▸ TASK STATEMENT
Each line from the one containing "## Task 2: Provision ATP database" through the final line of the records is to be repeated exactly, with no additions.

▸ MATERIAL PROVIDED
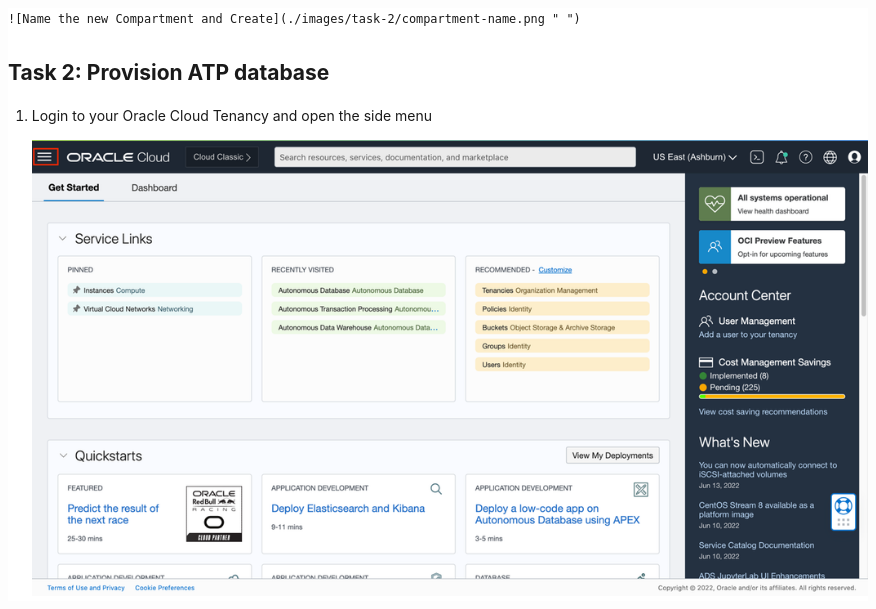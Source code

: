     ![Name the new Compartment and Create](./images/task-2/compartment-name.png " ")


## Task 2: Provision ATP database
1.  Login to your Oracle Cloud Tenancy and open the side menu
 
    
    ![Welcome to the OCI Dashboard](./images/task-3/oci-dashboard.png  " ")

▸ EXERCISE OUTPUT
## Task 2: Provision ATP database
1.  Login to your Oracle Cloud Tenancy and open the side menu
 
    
    ![Welcome to the OCI Dashboard](./images/task-3/oci-dashboard.png  " ")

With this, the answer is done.